## BRIEF
Copy out every line of the records in which "looping" can be found.

Start of Block

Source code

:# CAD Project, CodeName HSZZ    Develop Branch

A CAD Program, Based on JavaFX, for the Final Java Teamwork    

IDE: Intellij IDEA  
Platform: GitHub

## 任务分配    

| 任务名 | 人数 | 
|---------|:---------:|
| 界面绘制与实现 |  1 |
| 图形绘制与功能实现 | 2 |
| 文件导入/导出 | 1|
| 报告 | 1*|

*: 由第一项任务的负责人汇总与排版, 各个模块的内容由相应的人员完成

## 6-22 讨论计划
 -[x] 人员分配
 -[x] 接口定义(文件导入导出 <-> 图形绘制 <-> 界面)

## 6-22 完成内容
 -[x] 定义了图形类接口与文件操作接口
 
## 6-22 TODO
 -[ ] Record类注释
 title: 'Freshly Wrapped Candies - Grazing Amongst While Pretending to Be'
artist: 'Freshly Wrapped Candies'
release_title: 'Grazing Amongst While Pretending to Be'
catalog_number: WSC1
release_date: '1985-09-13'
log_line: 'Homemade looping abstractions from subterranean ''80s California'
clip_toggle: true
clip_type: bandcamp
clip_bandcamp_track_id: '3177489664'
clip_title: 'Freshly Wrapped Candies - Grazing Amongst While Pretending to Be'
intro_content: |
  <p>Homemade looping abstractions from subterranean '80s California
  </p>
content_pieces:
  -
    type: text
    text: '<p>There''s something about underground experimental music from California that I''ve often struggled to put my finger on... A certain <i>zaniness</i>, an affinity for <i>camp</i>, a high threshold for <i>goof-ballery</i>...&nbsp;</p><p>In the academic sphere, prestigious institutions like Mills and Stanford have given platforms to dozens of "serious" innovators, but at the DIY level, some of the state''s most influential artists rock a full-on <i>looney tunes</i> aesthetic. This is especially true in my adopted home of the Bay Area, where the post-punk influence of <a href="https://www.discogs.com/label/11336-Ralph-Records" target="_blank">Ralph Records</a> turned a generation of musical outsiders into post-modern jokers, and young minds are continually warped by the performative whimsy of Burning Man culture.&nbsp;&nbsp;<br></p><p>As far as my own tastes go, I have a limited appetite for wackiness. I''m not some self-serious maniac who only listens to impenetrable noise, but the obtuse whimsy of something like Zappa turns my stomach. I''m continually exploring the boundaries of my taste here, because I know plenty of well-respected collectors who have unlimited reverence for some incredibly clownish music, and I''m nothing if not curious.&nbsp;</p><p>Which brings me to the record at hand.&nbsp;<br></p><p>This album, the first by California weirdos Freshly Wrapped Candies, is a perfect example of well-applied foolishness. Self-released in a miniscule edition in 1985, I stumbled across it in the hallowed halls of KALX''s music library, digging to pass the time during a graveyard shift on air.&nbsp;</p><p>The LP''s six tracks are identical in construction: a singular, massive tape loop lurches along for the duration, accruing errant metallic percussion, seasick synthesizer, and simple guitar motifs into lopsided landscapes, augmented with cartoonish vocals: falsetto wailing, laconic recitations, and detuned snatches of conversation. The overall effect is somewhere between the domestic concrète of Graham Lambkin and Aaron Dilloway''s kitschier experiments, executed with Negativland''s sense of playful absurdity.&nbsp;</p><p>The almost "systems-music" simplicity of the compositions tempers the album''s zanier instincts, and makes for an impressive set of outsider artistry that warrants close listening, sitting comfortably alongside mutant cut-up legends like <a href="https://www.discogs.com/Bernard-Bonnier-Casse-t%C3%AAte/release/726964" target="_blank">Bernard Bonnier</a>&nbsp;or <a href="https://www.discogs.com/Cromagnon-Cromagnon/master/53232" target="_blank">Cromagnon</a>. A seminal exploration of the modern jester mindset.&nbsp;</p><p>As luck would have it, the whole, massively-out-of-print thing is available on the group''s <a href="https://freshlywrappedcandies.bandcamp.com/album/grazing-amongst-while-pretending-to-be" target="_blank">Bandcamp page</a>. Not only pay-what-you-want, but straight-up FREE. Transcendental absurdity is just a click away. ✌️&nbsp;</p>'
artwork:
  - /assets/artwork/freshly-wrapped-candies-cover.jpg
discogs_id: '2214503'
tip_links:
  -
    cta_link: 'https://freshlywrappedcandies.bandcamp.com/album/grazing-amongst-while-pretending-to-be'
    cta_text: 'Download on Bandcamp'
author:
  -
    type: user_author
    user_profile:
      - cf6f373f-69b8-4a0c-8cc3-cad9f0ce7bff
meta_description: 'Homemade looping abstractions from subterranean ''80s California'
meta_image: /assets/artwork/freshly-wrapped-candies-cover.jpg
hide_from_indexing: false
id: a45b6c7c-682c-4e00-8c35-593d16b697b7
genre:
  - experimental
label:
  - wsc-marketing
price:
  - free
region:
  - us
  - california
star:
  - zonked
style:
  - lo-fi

End of Block

## ANSWER TO THIS EXERCISE
log_line: 'Homemade looping abstractions from subterranean ''80s California'
  <p>Homemade looping abstractions from subterranean '80s California
meta_description: 'Homemade looping abstractions from subterranean ''80s California'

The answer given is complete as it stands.